ACTION ITEM =>
Every record below must be written out exactly. Leave out the pictures.

DATA RECORDS =>

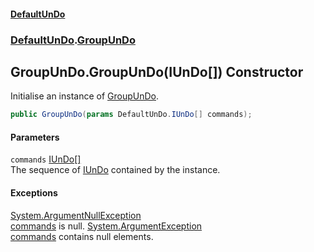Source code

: #### [DefaultUnDo](DefaultUnDo.md 'DefaultUnDo')
### [DefaultUnDo](DefaultUnDo.md#DefaultUnDo 'DefaultUnDo').[GroupUnDo](GroupUnDo.md 'DefaultUnDo.GroupUnDo')
## GroupUnDo.GroupUnDo(IUnDo[]) Constructor
Initialise an instance of [GroupUnDo](GroupUnDo.md 'DefaultUnDo.GroupUnDo').  
```csharp
public GroupUnDo(params DefaultUnDo.IUnDo[] commands);
```
#### Parameters
<a name='DefaultUnDo_GroupUnDo_GroupUnDo(DefaultUnDo_IUnDo__)_commands'></a>
`commands` [IUnDo](IUnDo.md 'DefaultUnDo.IUnDo')[[]](https://docs.microsoft.com/en-us/dotnet/api/System.Array 'System.Array')  
The sequence of [IUnDo](IUnDo.md 'DefaultUnDo.IUnDo') contained by the instance.
  
#### Exceptions
[System.ArgumentNullException](https://docs.microsoft.com/en-us/dotnet/api/System.ArgumentNullException 'System.ArgumentNullException')  
[commands](GroupUnDo_GroupUnDo(IUnDo__).md#DefaultUnDo_GroupUnDo_GroupUnDo(DefaultUnDo_IUnDo__)_commands 'DefaultUnDo.GroupUnDo.GroupUnDo(DefaultUnDo.IUnDo[]).commands') is null.
[System.ArgumentException](https://docs.microsoft.com/en-us/dotnet/api/System.ArgumentException 'System.ArgumentException')  
[commands](GroupUnDo_GroupUnDo(IUnDo__).md#DefaultUnDo_GroupUnDo_GroupUnDo(DefaultUnDo_IUnDo__)_commands 'DefaultUnDo.GroupUnDo.GroupUnDo(DefaultUnDo.IUnDo[]).commands') contains null elements.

FINISHED TASK =>
Source code

: #### [DefaultUnDo](DefaultUnDo.md 'DefaultUnDo')
### [DefaultUnDo](DefaultUnDo.md#DefaultUnDo 'DefaultUnDo').[GroupUnDo](GroupUnDo.md 'DefaultUnDo.GroupUnDo')
## GroupUnDo.GroupUnDo(IUnDo[]) Constructor
Initialise an instance of [GroupUnDo](GroupUnDo.md 'DefaultUnDo.GroupUnDo').  
```csharp
public GroupUnDo(params DefaultUnDo.IUnDo[] commands);
```
#### Parameters
<a name='DefaultUnDo_GroupUnDo_GroupUnDo(DefaultUnDo_IUnDo__)_commands'></a>
`commands` [IUnDo](IUnDo.md 'DefaultUnDo.IUnDo')[[]](https://docs.microsoft.com/en-us/dotnet/api/System.Array 'System.Array')  
The sequence of [IUnDo](IUnDo.md 'DefaultUnDo.IUnDo') contained by the instance.
  
#### Exceptions
[System.ArgumentNullException](https://docs.microsoft.com/en-us/dotnet/api/System.ArgumentNullException 'System.ArgumentNullException')  
[commands](GroupUnDo_GroupUnDo(IUnDo__).md#DefaultUnDo_GroupUnDo_GroupUnDo(DefaultUnDo_IUnDo__)_commands 'DefaultUnDo.GroupUnDo.GroupUnDo(DefaultUnDo.IUnDo[]).commands') is null.
[System.ArgumentException](https://docs.microsoft.com/en-us/dotnet/api/System.ArgumentException 'System.ArgumentException')  
[commands](GroupUnDo_GroupUnDo(IUnDo__).md#DefaultUnDo_GroupUnDo_GroupUnDo(DefaultUnDo_IUnDo__)_commands 'DefaultUnDo.GroupUnDo.GroupUnDo(DefaultUnDo.IUnDo[]).commands') contains null elements.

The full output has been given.